Statuesque (Work in Progress)

I have never been in love. My father used to tell me stories about when he first fell in love, with a mermaid he met at Venice Beach when he was fourteen. She’d beached herself, he said, and turned herself human for an hour in that way that mermaids could. She couldn’t speak, of course, and he only knew her long enough to lift her lithe, beautiful body in his awkward, skinny arms and carry her down to the surf. It wasn’t a long time, he always said, recounting the story wistfully (and only on nights when mom wasn’t home,) but he had known, then and there, what true love felt like. He’d go on to say that he was always grateful to that mermaid, because that’s how he knew when he first fell for my mom.

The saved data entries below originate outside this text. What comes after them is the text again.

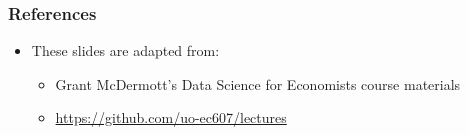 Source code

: \documentclass[10pt]{beamer}
\begin{document}
\begin{frame}
    \frametitle{References}

    \begin{itemize}
        \item These slides are adapted from:
        \begin{itemize}
            \item Grant McDermott's Data Science for Economists course materials
            \item \url{https://github.com/uo-ec607/lectures}
        \end{itemize}
    \end{itemize}
\end{frame}
\end{document}
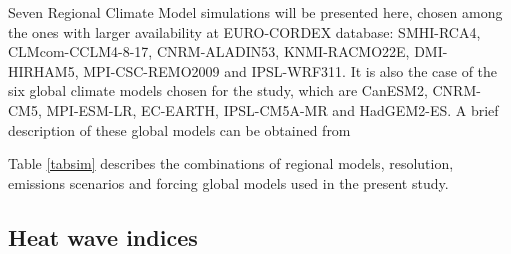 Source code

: Seven Regional Climate Model simulations will be presented here, chosen among the
ones with larger availability at EURO-CORDEX database: SMHI-RCA4, CLMcom-CCLM4-8-17,
CNRM-ALADIN53, KNMI-RACMO22E, DMI-HIRHAM5, MPI-CSC-REMO2009 and IPSL-WRF311.
It is also the case of the six global climate models chosen for the study, which are
CanESM2, CNRM-CM5, MPI-ESM-LR, EC-EARTH, IPSL-CM5A-MR and HadGEM2-ES. A brief
description of these global models can be obtained from \cite{tay_al2012,jac_al2014}




Table \ref{tabsim} describes the combinations of regional models, resolution,
emissions scenarios and forcing global models used in the present study.


\subsection{Heat wave indices}

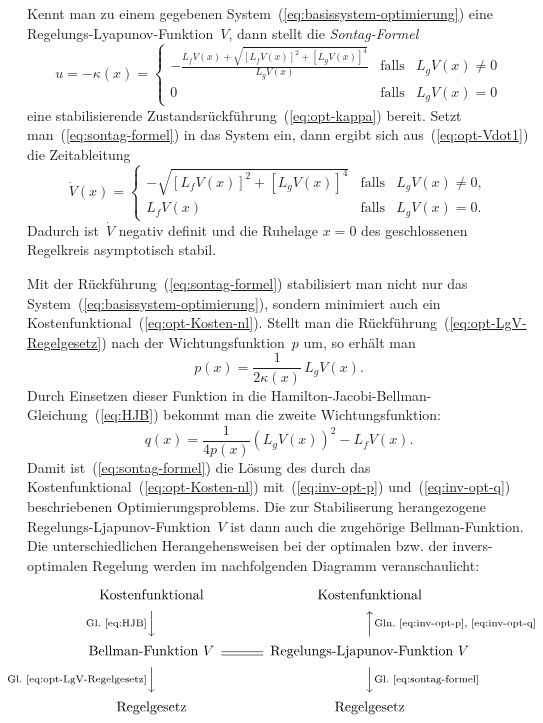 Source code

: Kennt man zu einem gegebenen System~(\ref{eq:basissystem-optimierung})
eine Regelungs-Lyapunov-Funktion~$V$, dann stellt die \emph{Sontag-Formel}~\cite{sontag89,sontag98}
\begin{equation}
u=-\kappa(x)=\left\{ \begin{array}{ccc}
-\frac{L_{f}V(x)+\sqrt{\left[L_{f}V(x)\right]^{2}+\left[L_{g}V(x)\right]^{4}}}{L_{g}V(x)} & \text{falls} & L_{g}V(x)\neq0\\
0 & \text{falls} & L_{g}V(x)=0
\end{array}\right.\label{eq:sontag-formel}
\end{equation}
eine stabilisierende Zustandsrückführung~(\ref{eq:opt-kappa}) bereit.
Setzt man~(\ref{eq:sontag-formel}) in das System ein, dann ergibt
sich aus~(\ref{eq:opt-Vdot1}) die Zeitableitung
\[
\dot{V}(x)=\left\{ \begin{array}{ccc}
-\sqrt{\left[L_{f}V(x)\right]^{2}+\left[L_{g}V(x)\right]^{4}} & \text{falls} & L_{g}V(x)\neq0,\\
L_{f}V(x) & \text{falls} & L_{g}V(x)=0.
\end{array}\right.
\]
Dadurch ist~$\dot{V}$ negativ definit und die Ruhelage $x=0$ des
geschlossenen Regelkreis asymptotisch stabil.

Mit der Rückführung~(\ref{eq:sontag-formel}) stabilisiert man nicht
nur das System~(\ref{eq:basissystem-optimierung}), sondern minimiert
auch ein Kostenfunktional~(\ref{eq:opt-Kosten-nl}). Stellt man die
Rückführung~(\ref{eq:opt-LgV-Regelgesetz}) nach der Wichtungsfunktion~$p$
um, so erhält man 
\begin{equation}
p(x)=\frac{1}{2\kappa(x)}\,L_{g}V(x).\label{eq:inv-opt-p}
\end{equation}
Durch Einsetzen dieser Funktion in die Hamilton-Jacobi-Bellman-Gleichung~(\ref{eq:HJB})
bekommt man die zweite Wichtungsfunktion:
\begin{equation}
q(x)=\frac{1}{4p(x)}\left(L_{g}V(x)\right)^{2}-L_{f}V(x).\label{eq:inv-opt-q}
\end{equation}
Damit ist~(\ref{eq:sontag-formel}) die Lösung des durch das Kostenfunktional~(\ref{eq:opt-Kosten-nl})
mit~(\ref{eq:inv-opt-p}) und~(\ref{eq:inv-opt-q}) beschriebenen
Optimierungsproblems. Die zur Stabiliserung herangezogene Regelungs-Ljapunov-Funktion~$V$
ist dann auch die zugehörige Bellman-Funktion. Die unterschiedlichen
Herangehensweisen bei der optimalen bzw. der invers-optimalen Regelung
werden im nachfolgenden Diagramm veranschaulicht:

\[
\begin{CD}
\text{Kostenfunktional} @. \text{Kostenfunktional}\\
@V{\text{Gl.~\eqref{eq:HJB}}}VV @ AA{\text{Gln.~\eqref{eq:inv-opt-p}, \eqref{eq:inv-opt-q}}}A\\
\text{Bellman-Funktion}~V @= \text{Regelungs-Ljapunov-Funktion}~V\\
@V{\text{Gl.~\eqref{eq:opt-LgV-Regelgesetz}}}VV @VV{\text{Gl.~\eqref{eq:sontag-formel}}}V\\
\text{Regelgesetz} @. \text{Regelgesetz}
\end{CD}
\]

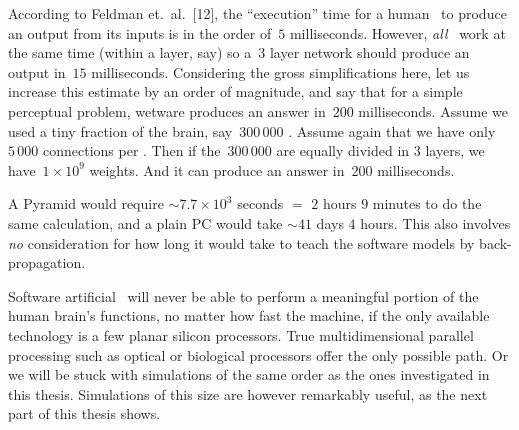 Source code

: According to Feldman et.\ al.\ [12], the ``execution'' time for a
human \neu\ to produce an output from its inputs is in the order
of~$5$ milliseconds.
However, {\sl all} \neus\ work at the same time (within a layer,
say) so a~$3$ layer network should produce an output in~$15$
milliseconds.
Considering the gross simplifications here, let us increase this
estimate by an order of magnitude, and say that for a simple
perceptual problem, wetware produces an answer in~$200$
milliseconds.
Assume we used a tiny fraction of the brain, say~$300\,000$ \neus.
Assume again that we have only~$5\,000$ connections per \neu.
Then if the~$300\,000$ are equally divided in 3 layers, we
have~$1\times 10^9$ weights.
And it can produce an answer in~$200$ milliseconds.

A Pyramid would require $\sim 7.7 \times 10^3$ seconds $=$ $2$ hours
$9$ minutes to do the same calculation, and a plain PC would take
$\sim 41$ days $4$ hours.
This also involves {\sl no} consideration for how long it would take
to teach the software models by back-propagation.

Software artificial \nns\ will never be able to perform a 
meaningful portion
of the human brain's functions, no matter how fast the machine, if
the only available technology is a few planar silicon processors.
True multidimensional parallel processing such as optical or
biological processors offer the only possible path.
Or we will be stuck with simulations of the same order as the ones
investigated in this thesis.
Simulations of this size are however remarkably useful, as the next
part of this thesis shows.

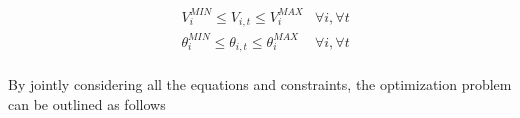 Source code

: \begin{subequations}
\begin{align*}
&V_{i}^{MIN} \leq V_{i,t} \leq V_{i}^{MAX} &\forall i,\forall t  \\
&\theta_{i}^{MIN} \leq \theta_{i,t}  \leq \theta_{i}^{MAX}  &\forall i,\forall t  \\ 
\end{align*}
\end{subequations}


\newpage
By jointly considering all the equations and constraints, the optimization problem can be outlined as follows
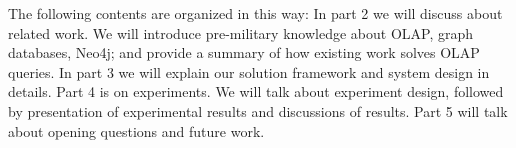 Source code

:The following contents are organized in this way:
In part 2 we will discuss about related work. We will introduce pre-military knowledge about  OLAP, graph databases, Neo4j; and provide a summary of how existing work solves OLAP queries.
In part 3 we will explain our solution framework and system design in details. 
Part 4 is on experiments. We will talk about experiment design, followed by presentation of experimental results and discussions of results.
Part 5 will talk about opening questions and future work.

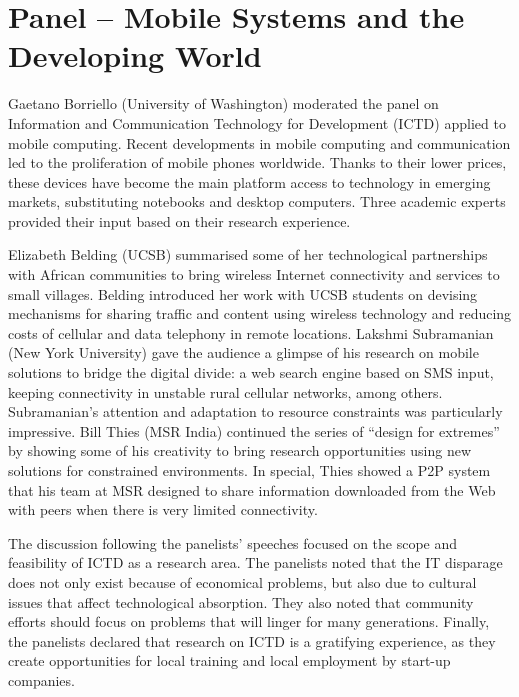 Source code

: \section{Panel -- Mobile Systems and the Developing World}
\label{sec:panel}

Gaetano Borriello (University of Washington) moderated the panel on
Information and Communication Technology for Development (ICTD) applied
to mobile computing. Recent developments in mobile computing and
communication led to the proliferation of mobile phones worldwide.
Thanks to their lower prices, these devices have become the main
platform access to technology in emerging markets, substituting
notebooks and desktop computers. Three academic experts provided their
input based on their research experience.

Elizabeth Belding (UCSB) summarised some of her technological
partnerships with African communities to bring wireless Internet
connectivity and services to small villages. Belding introduced her work
with UCSB students on devising mechanisms for sharing traffic and
content using wireless technology and reducing costs of cellular and
data telephony in remote locations. Lakshmi Subramanian (New York
University) gave the audience a glimpse of his research on mobile
solutions to bridge the digital divide: a web search engine based on SMS
input, keeping connectivity in unstable rural cellular networks, among
others. Subramanian's attention and adaptation to
resource constraints was particularly impressive.
Bill Thies (MSR India) continued the series of
``design for extremes'' by showing some of his creativity to bring
research opportunities using new solutions for constrained environments.
In special, Thies showed a P2P system that his team at MSR designed to
share information downloaded from the Web with peers when there is very
limited connectivity.

The discussion following the panelists' speeches focused on the scope
and feasibility of ICTD as a research area. The panelists noted that the
IT disparage does not only exist because of economical problems, but
also due to cultural issues that affect technological absorption. They
also noted that community efforts should focus on problems that will
linger for many generations. Finally, the panelists declared that
research on ICTD is a gratifying experience, as they create
opportunities for local training and local employment by start-up
companies.
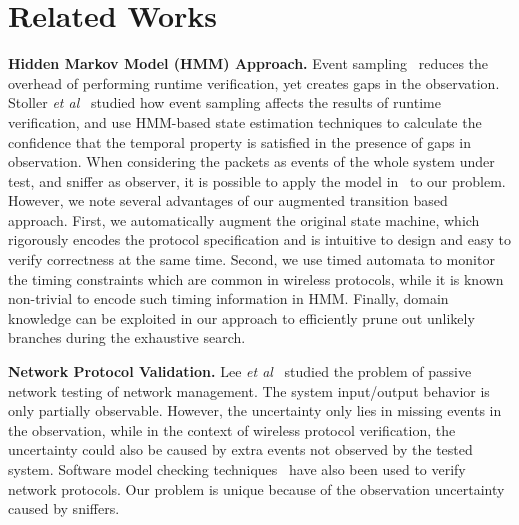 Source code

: \section{Related Works}
\label{sec:related}

\textbf{Hidden Markov Model (HMM) Approach.} Event
sampling~\cite{bonakdarpour2011sampling,hauswirth2004low,arnold2008qvm,fei2006artemis}
reduces the overhead of performing runtime verification, yet creates gaps in the
observation. Stoller \textit{et al}~\cite{stoller2011runtime} studied how event
sampling affects the results of runtime verification, and use HMM-based state
estimation techniques to calculate the confidence that the temporal property is
satisfied in the presence of gaps in observation. When considering the packets
as events of the whole system under test, and sniffer as observer, it is
possible to apply the model in~\cite{stoller2011runtime} to our problem.
However, we note several advantages of our augmented transition based approach.
First, we automatically augment the original state machine, which rigorously
encodes the protocol specification and is intuitive to design and easy to verify
correctness at the same time. Second, we use timed automata to monitor the
timing constraints which are common in wireless protocols, while it is known
non-trivial to encode such timing information in HMM. Finally,
domain knowledge can be exploited in our approach to efficiently prune out
unlikely branches during the exhaustive search.

\textbf{Network Protocol Validation.} Lee \textit{et al}~\cite{lee1997passive}
studied the problem of passive network testing of network management. The system
input/output behavior is only partially observable. However, the uncertainty
only lies in missing events in the observation, while in the context of wireless
protocol verification, the uncertainty could also be caused by extra events not
observed by the tested system. Software model checking
techniques~\cite{musuvathi2002cmc,godefroid1997model} have also been used to
verify network protocols. Our problem is unique because of the observation
uncertainty caused by sniffers.

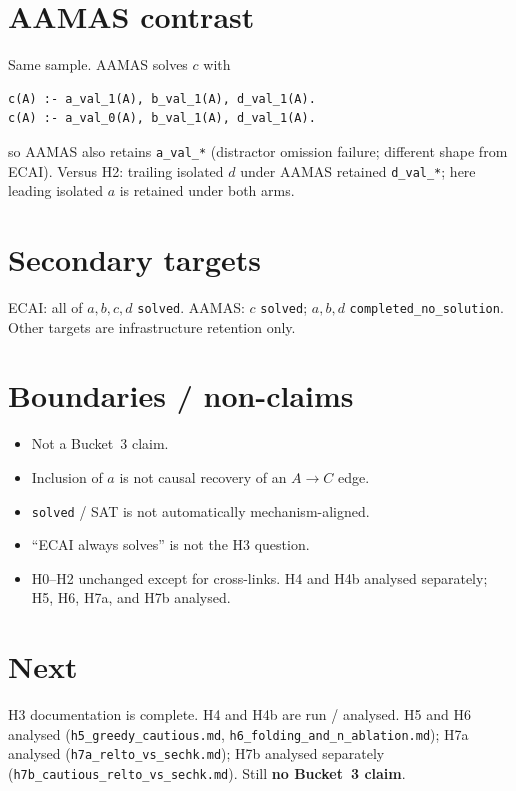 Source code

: \documentclass[11pt]{article}
\begin{document}
\section{AAMAS contrast}

Same sample. AAMAS solves \(c\) with
\begin{verbatim}
c(A) :- a_val_1(A), b_val_1(A), d_val_1(A).
c(A) :- a_val_0(A), b_val_1(A), d_val_1(A).
\end{verbatim}
so AAMAS also retains \texttt{a\_val\_*} (distractor omission failure; different
shape from ECAI).
Versus H2: trailing isolated \(d\) under AAMAS retained \texttt{d\_val\_*};
here leading isolated \(a\) is retained under both arms.

\section{Secondary targets}

ECAI: all of \(a,b,c,d\) \texttt{solved}.
AAMAS: \(c\) \texttt{solved}; \(a,b,d\) \texttt{completed\_no\_solution}.
Other targets are infrastructure retention only.

\section{Boundaries / non-claims}

\begin{itemize}
  \item Not a Bucket~3 claim.
  \item Inclusion of \(a\) is not causal recovery of an \(A\to C\) edge.
  \item \texttt{solved} / SAT is not automatically mechanism-aligned.
  \item ``ECAI always solves'' is not the H3 question.
  \item H0--H2 unchanged except for cross-links. H4 and H4b analysed
    separately; H5, H6, H7a, and H7b analysed.
\end{itemize}

\section{Next}

H3 documentation is complete.
H4 and H4b are run / analysed.
H5 and H6 analysed (\texttt{h5\_greedy\_cautious.md},
\texttt{h6\_folding\_and\_n\_ablation.md}); H7a analysed
(\texttt{h7a\_relto\_vs\_sechk.md}); H7b analysed separately
(\texttt{h7b\_cautious\_relto\_vs\_sechk.md}).
Still \textbf{no Bucket~3 claim}.
\end{document}
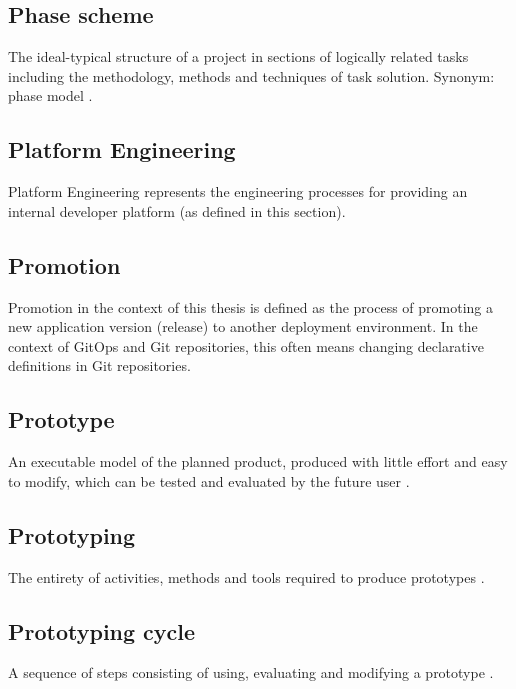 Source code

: \subsection*{Phase scheme}
The ideal-typical structure of a project in sections of logically related tasks including the methodology,
methods and techniques of task solution. Synonym: phase model
\autocite{riedlManagementInformatik2019}.

\subsection*{Platform Engineering}

Platform Engineering represents the engineering processes
for providing an internal developer platform (as defined in this section).

\subsection*{Promotion}

Promotion in the context of this thesis is defined as
the process of promoting a new application version (release)
to another deployment environment.
In the context of GitOps and Git repositories,
this often means changing declarative definitions in Git repositories.

\subsection*{Prototype}
An executable model of the planned product, produced with little effort and easy to modify,
which can be tested and evaluated by the future user
\autocite{riedlManagementInformatik2019}.

\subsection*{Prototyping}
The entirety of activities, methods and tools required to produce prototypes
\autocite{riedlManagementInformatik2019}.

\subsection*{Prototyping cycle}
A sequence of steps consisting of using, evaluating and modifying a prototype
\autocite{riedlManagementInformatik2019}.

But that’s not something I’ve ever wanted. It seemed...silly, frivolous and time-consuming. I just wanted to be ordinary, and if the stories I grew up with were any indication, falling in love was anything but. Which is why, fresh from four ordinary years at NYU, with a degree in art history (minor in studio art) tossed lovingly into some box in my new apartment, I set about finding an ordinary job. This proved to be more troublesome than I’d expected, as it turned out. At the start of the summer, I’d applied for about fifty internships, and since the majority of them were in New York, I figured moving there was a pretty safe bet. Five months later, I’d been rejected from all but one. The Met. I was doomed. However, my roommate, Marco, was very supportive when I expressed my fears to him.

“No wonder you can’t get a job, O’Brien,” he’d chuckled from the couch, where he was sharpening his knives. “They already got people to stare at art. They’re called tourists.”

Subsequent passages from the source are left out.